В разговоре со мной один из коллекционеров назвал Жигалко Дон-Кихотом. В душевном «зерне» и внешнем облике его действительно есть что-то подкупающе-явственное от «рыцаря печального образа». Жигалко сухопар, высок, часто поверх собеседника рассматривает что-то, как будто видимое ему одному. Его медлительность, даже некоторая заторможенность, порой резко обламывается порывистым жестом, быстрым ритмом речи, как у человека, который мешкал перед дорогой и, решившись наконец, не идет, а бежит по ней.

Я опять оглядываю стены комнаты, на которых висит то неотрывное, что он себе из четырех тысяч оставил. И, угадав мои мысли, Жигалко говорит:

– А Николая Петровича Кузьмина вы не осуждайте за то, что он в том письме потребовал и это, последнее… Он удивительный человек, ему сесть в поезд… – И, понизив голос: – Я беспокоюсь, уж не собственные ли деньги он мне посылает, ведь получаю из Чайковского почти ежемесячно шестьдесят.

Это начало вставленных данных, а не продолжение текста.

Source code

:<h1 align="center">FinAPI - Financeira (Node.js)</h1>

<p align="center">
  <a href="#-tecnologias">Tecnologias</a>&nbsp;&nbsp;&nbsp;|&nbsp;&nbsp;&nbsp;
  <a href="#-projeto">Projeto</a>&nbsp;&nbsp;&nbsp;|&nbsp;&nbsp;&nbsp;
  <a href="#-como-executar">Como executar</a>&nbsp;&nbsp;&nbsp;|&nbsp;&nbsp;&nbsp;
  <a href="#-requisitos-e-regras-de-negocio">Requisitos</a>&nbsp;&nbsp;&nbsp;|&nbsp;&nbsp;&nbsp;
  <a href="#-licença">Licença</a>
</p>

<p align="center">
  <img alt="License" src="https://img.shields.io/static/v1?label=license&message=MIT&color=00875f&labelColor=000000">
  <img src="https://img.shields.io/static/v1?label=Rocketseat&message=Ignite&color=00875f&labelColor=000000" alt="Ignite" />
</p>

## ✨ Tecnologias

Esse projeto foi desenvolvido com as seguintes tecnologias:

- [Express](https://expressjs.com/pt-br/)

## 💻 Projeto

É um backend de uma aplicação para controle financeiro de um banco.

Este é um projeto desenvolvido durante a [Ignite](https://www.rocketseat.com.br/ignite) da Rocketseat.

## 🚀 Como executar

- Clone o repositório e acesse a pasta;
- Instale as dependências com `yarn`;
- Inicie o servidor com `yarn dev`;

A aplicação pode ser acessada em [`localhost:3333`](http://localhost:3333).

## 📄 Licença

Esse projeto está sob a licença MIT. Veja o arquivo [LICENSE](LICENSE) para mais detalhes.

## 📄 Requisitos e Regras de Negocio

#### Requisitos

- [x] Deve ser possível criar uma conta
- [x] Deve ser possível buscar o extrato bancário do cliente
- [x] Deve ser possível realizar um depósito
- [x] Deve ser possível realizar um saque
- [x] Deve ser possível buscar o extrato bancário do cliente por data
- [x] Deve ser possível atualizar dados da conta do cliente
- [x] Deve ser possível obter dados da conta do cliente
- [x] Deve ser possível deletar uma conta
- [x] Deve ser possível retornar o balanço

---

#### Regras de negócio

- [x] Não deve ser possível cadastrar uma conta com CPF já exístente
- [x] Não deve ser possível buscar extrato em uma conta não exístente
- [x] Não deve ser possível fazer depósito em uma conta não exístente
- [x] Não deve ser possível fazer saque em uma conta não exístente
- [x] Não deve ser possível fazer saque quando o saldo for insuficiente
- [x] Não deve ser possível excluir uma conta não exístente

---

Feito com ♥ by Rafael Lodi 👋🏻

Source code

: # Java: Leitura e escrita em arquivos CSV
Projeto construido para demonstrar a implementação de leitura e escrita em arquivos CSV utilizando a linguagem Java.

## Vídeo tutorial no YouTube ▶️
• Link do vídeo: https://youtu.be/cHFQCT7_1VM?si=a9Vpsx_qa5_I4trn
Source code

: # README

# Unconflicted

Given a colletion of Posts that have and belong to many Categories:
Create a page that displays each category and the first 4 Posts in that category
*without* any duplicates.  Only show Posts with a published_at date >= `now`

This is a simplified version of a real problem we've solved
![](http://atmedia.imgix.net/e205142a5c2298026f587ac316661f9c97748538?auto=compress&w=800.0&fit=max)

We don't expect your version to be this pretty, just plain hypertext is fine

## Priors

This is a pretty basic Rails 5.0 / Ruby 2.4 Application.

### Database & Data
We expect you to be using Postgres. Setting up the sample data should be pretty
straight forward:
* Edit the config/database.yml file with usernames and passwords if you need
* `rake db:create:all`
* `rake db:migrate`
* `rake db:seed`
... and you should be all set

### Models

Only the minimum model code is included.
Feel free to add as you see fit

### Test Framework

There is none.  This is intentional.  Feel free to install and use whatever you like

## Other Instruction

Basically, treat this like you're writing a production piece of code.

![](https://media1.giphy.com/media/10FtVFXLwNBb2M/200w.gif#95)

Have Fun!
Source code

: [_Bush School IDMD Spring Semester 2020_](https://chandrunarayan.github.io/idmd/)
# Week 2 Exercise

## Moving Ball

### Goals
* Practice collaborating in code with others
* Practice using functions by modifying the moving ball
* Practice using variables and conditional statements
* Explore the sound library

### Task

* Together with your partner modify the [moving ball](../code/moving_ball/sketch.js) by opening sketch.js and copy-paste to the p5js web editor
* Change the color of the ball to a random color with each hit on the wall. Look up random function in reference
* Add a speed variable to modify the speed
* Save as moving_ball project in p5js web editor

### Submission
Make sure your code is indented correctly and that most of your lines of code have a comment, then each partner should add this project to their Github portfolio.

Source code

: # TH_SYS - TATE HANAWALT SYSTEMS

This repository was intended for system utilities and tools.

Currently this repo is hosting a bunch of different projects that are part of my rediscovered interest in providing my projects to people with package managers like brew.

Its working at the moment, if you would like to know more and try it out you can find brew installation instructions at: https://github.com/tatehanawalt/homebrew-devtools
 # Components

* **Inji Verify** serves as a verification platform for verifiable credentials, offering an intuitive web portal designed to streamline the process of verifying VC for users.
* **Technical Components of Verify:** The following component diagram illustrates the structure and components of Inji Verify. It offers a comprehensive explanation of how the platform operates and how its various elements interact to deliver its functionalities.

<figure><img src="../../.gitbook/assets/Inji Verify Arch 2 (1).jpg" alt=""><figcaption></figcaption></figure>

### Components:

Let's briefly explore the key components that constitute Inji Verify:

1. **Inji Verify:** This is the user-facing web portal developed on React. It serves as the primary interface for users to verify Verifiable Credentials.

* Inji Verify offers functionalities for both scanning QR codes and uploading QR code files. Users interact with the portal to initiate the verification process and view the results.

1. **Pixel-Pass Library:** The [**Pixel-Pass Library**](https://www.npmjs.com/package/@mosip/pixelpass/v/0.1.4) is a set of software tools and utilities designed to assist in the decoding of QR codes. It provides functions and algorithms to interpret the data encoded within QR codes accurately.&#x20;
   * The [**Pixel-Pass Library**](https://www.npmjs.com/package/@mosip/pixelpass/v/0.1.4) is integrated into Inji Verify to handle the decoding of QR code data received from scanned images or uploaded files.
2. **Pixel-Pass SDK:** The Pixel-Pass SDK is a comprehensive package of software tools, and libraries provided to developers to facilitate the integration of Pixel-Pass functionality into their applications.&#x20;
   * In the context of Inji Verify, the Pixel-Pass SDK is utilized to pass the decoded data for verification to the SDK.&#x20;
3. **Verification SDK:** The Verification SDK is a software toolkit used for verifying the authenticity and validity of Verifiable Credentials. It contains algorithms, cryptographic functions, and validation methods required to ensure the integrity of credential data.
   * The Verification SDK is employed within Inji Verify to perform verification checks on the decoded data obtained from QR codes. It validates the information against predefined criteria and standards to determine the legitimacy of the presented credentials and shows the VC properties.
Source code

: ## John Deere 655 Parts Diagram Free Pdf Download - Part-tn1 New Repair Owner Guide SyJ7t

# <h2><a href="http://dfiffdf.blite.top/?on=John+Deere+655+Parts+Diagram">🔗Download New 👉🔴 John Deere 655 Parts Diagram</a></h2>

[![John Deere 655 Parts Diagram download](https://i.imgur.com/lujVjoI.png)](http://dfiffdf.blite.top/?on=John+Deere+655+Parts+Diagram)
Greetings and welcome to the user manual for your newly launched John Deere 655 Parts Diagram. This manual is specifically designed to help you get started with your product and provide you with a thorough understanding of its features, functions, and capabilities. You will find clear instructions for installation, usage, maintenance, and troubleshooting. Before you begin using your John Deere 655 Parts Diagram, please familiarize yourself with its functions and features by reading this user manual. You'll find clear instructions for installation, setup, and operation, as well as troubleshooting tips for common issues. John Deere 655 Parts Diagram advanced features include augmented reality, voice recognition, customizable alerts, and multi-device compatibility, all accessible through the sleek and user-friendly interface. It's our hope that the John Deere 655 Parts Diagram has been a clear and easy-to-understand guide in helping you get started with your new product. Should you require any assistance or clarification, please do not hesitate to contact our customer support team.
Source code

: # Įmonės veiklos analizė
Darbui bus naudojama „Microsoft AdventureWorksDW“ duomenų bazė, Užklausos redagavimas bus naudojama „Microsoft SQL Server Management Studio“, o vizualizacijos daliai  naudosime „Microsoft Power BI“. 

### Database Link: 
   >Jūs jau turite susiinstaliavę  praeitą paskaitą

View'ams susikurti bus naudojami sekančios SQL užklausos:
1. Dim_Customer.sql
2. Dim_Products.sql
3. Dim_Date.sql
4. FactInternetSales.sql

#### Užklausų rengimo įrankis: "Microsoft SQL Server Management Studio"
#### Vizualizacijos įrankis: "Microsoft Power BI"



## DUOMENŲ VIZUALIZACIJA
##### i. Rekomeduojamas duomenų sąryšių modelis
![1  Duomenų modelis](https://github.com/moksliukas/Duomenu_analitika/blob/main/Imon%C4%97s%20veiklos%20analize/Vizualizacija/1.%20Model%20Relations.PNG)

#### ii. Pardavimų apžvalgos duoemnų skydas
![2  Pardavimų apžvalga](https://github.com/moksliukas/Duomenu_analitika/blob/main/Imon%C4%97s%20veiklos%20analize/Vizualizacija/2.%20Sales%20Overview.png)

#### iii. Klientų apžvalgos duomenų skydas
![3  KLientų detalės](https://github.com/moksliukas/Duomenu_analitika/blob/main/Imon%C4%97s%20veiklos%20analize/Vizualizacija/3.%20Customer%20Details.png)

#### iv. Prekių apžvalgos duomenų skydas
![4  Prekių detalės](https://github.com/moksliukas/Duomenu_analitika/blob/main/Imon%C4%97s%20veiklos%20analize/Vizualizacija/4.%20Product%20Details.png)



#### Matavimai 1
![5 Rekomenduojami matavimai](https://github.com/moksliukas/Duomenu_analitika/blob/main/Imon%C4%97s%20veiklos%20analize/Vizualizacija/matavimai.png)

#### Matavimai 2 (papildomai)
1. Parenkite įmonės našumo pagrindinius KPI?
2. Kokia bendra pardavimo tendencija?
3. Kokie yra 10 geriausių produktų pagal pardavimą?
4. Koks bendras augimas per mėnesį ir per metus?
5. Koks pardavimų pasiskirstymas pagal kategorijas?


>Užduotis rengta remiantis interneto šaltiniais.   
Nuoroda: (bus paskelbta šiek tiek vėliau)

Страсть собирать уступила в этой жизни иной, высокой страсти – отдавать. Наступило ясное понимание того, что собирательство без венчающего действия – от себя – бессмысленно. И в этом урок жизни, о которой я пишу. Наверное, высокое желание отдавать нельзя называть страстью именно в силу этого высокого понимания, ибо давным-давно отмечено, что страсть – стремление, не повинующееся разуму; потребность же одаривать мир и людей глубоко разумна, ее питает мудрая мысль о единстве «общины» и личности, человека и мироздания.

Петрарка писал в одном из сонетов о горечи «позднего меда»; это относится не только к любви, но и к меду поздней мудрости. И не от этой ли горечи та самая ирония, которая была не полностью понята мной, но явственно ощущалась в первой беседе с Жигалко. Почувствовав однажды иронию жизни, он, несравненно поумнев, сумел обратить ее на себя.

Особенность этого характера и этой судьбы в том, что его дар людям оказался и выявлением собственного дара: человек понял, что, «зарывая в землю» картины, он, в сущности, зарывал и себя, зарывал талант.